Sağlık Kurulu Raporları.

Sağlık Kurulu Raporları

Çoğul engelli çocuklarımıza yönelik re/-habilitasyon çalışmalarını belirlemek amacı ile verilen sağlık kurulu raporlarında, yetişkinlere uygulanan yöntemle Balthazar formülü uygulaması yapılmaktadır.

Bu formülde, sakatlık oranı, birden fazla özürü olan kişilerde, vücut kayıp oranı en yüksek olan organ işlev kaybı esas alınarak diğer organ işlev kayıpları belirli esaslarla hesaplanarak % li bir rakkamla ifade edilir. Bu uygulamada Çoğul engelli bir çok çocuğun sağlık kurulu raporunda görme muayenesi hanesi boş kalmakda, muayene edilse dahi çok güdük bilgiler bulunmaktadır. Öğrenme ve re/-habilitasyon amaçlı muayenede o hanede olması gereken işlevsel görme muayenesidir.

Gelişmiş ülkelerde ise Dünya Sağlık Teşkilatının 2007 senesinde uygulamaya koyduğu Uluslar arası yeti yitimi sınıflandırması, çocuk-genç, yöntemi uygulanmakta olup,( İCF; C-Y) bu sistemin araştırmaları da halen devam etmektedir.

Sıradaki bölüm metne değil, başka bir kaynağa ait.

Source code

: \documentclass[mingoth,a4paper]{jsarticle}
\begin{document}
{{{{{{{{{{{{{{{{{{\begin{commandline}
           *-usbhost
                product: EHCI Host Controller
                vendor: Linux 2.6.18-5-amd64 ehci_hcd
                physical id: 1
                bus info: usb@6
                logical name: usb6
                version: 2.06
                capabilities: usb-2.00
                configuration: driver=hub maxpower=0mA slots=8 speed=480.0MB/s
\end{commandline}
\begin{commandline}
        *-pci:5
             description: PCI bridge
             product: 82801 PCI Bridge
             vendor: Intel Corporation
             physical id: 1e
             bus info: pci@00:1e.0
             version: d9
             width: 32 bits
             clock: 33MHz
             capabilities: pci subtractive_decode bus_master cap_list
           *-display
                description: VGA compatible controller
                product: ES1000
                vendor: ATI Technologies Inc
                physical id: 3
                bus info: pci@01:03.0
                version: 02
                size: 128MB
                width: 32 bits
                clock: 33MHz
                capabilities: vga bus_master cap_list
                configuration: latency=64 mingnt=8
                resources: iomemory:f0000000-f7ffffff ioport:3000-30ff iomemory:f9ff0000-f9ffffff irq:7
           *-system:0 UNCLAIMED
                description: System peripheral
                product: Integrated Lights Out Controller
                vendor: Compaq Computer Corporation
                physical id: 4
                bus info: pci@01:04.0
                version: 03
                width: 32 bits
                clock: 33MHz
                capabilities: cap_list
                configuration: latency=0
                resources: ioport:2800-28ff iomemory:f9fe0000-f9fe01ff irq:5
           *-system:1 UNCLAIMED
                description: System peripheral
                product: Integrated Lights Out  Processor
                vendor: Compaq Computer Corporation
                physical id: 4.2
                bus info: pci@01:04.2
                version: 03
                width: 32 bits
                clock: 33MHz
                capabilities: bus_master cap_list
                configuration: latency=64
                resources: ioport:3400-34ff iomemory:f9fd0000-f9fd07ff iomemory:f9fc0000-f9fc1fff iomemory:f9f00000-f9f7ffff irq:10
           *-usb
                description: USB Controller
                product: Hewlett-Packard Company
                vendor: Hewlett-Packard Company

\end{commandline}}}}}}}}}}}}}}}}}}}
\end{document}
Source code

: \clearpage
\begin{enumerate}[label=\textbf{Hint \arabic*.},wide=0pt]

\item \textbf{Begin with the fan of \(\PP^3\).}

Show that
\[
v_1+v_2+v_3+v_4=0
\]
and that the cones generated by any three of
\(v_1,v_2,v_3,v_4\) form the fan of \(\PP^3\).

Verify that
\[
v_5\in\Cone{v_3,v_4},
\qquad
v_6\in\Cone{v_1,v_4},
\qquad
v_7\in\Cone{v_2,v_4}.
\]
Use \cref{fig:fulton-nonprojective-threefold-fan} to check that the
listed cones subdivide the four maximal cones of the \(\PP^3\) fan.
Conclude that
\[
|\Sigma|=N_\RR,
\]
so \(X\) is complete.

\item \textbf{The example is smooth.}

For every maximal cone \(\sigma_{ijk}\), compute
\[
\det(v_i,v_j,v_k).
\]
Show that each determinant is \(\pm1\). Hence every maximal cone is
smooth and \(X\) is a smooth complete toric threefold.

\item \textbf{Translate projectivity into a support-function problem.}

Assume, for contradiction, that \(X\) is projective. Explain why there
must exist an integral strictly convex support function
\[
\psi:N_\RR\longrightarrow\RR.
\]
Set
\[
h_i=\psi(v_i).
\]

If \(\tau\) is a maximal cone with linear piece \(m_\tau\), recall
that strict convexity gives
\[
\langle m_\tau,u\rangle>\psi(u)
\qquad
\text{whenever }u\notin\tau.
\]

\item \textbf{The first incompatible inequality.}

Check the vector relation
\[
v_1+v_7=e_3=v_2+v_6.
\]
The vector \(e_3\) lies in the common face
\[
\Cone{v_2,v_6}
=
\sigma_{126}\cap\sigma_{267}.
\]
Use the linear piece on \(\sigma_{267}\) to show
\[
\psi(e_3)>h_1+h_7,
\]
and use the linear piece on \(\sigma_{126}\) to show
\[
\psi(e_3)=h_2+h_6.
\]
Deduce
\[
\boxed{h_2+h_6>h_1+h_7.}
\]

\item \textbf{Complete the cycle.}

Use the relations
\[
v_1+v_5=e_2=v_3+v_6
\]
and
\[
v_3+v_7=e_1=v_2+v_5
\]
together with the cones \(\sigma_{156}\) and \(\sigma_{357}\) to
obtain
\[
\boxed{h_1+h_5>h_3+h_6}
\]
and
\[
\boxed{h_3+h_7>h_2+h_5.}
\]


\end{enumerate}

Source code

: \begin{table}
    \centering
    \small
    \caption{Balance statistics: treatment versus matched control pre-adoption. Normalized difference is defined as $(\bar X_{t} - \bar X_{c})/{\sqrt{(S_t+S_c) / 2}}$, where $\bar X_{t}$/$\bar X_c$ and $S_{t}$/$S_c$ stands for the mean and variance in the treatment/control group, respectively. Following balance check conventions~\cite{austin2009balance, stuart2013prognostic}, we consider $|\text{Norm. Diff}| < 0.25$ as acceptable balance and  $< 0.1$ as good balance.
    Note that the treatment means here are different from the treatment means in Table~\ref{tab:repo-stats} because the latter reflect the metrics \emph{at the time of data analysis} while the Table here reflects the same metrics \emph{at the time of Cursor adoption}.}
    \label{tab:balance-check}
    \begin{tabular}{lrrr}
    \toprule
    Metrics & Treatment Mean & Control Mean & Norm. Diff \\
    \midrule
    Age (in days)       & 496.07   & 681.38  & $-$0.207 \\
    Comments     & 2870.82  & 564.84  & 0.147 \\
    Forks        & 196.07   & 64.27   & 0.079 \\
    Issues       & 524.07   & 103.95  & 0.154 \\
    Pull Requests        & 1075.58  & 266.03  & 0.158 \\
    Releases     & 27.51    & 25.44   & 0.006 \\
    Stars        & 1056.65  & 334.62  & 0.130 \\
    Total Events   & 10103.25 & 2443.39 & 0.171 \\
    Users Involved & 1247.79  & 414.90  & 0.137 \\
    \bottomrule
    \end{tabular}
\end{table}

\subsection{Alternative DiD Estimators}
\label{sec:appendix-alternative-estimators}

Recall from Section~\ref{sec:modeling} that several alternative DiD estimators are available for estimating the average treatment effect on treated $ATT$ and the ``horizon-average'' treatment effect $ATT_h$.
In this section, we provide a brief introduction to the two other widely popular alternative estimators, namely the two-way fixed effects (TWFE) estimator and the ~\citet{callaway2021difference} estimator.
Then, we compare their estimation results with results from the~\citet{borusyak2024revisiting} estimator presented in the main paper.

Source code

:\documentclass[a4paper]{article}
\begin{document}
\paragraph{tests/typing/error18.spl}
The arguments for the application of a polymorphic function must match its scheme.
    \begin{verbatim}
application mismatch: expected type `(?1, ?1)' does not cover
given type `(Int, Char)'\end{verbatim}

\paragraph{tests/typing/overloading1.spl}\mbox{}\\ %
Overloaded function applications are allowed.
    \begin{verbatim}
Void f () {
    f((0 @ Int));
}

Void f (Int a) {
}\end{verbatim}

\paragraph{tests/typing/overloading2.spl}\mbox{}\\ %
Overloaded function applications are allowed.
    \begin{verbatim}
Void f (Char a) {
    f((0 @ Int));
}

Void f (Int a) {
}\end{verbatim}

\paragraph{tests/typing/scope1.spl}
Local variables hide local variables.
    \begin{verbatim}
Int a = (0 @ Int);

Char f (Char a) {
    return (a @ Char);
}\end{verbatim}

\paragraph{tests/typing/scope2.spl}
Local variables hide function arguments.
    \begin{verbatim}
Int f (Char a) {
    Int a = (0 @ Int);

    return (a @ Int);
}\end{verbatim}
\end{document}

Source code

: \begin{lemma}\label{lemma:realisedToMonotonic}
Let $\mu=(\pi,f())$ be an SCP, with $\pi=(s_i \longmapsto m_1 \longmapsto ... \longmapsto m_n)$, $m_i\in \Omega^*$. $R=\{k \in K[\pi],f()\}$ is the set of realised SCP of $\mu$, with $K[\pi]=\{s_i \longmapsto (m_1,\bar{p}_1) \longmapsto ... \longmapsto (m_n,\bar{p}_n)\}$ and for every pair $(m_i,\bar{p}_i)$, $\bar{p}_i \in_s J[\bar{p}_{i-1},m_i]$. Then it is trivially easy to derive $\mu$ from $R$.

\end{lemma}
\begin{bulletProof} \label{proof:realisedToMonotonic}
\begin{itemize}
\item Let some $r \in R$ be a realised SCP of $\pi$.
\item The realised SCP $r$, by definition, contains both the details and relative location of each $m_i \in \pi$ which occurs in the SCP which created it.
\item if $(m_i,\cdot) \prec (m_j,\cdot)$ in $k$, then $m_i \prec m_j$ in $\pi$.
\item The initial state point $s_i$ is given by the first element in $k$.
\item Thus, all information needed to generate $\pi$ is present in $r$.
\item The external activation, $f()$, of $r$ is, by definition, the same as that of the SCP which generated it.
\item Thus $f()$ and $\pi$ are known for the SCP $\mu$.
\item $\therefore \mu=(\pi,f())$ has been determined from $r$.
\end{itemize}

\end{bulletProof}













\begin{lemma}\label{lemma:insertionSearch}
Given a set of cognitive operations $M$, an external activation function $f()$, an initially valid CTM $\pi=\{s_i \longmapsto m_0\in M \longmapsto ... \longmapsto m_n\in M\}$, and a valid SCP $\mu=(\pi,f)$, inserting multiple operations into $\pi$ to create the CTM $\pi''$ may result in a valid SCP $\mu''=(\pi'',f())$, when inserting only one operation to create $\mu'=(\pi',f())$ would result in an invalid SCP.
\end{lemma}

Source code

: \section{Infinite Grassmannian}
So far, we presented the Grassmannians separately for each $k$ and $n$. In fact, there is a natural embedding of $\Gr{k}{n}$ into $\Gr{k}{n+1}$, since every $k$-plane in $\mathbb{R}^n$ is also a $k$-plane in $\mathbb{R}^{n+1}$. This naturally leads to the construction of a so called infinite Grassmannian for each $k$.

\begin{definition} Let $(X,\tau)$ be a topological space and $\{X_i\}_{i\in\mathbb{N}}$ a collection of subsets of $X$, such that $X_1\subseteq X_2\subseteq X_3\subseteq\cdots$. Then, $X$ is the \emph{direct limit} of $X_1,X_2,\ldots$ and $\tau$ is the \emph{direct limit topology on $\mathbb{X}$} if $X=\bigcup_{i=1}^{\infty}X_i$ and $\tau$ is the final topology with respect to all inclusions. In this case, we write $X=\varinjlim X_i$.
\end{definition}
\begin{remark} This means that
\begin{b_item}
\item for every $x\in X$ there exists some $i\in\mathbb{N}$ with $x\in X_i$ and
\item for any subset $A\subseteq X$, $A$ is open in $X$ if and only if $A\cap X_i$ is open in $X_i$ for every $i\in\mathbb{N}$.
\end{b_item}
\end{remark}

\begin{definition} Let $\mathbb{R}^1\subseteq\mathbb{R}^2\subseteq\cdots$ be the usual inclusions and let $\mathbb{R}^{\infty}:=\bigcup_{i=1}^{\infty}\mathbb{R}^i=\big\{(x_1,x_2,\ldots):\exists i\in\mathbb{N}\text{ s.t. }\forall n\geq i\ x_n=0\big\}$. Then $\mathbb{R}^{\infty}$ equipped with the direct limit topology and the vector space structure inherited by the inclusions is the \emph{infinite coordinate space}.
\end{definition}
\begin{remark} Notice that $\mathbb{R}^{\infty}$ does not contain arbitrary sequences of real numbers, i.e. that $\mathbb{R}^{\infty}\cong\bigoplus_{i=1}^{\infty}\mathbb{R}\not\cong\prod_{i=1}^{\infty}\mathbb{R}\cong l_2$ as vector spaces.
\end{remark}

Bu yöntemde görme ve/-ya ilave engelli çocuğa yaklaşımı yukarıdaki gibi şematize edebiliriz.

Ülkemizde uygulanan sistemde hekim tek yumruk olarak karar vermekte, erken dönem alınan raporlarda çoğu kez RAM lar tarafından ince kas gelişimi, özel eğitim gereksinimi, görme ve işitmenin re/-habilitasyonuna dönük çalışmalar kısmen tanı olmadığı için, kısmen de bilgi eksikliğinden ihmal edilmektedir.

Öğrenme güçlüğü, hiperaktif, dikkat dağınıklığı olan çocuklar tanı alamamakta, okullarda sorun olmaya devam etmektedirler. Tüm bu karmaşıklığın giderilmesi, çocuğun eğitim ve re/-habilitasyonundan sorumlu disiplinlerin bir arada inter ve trans disipliner yöntemle karar vermesi ile mümkündür. Böyle bir çalışma tıp hekimlerinin de konu ve yaptıkları işin mesuliyeti hakkında daha geniş bilgi sahibi olmasını sağlayacaktır.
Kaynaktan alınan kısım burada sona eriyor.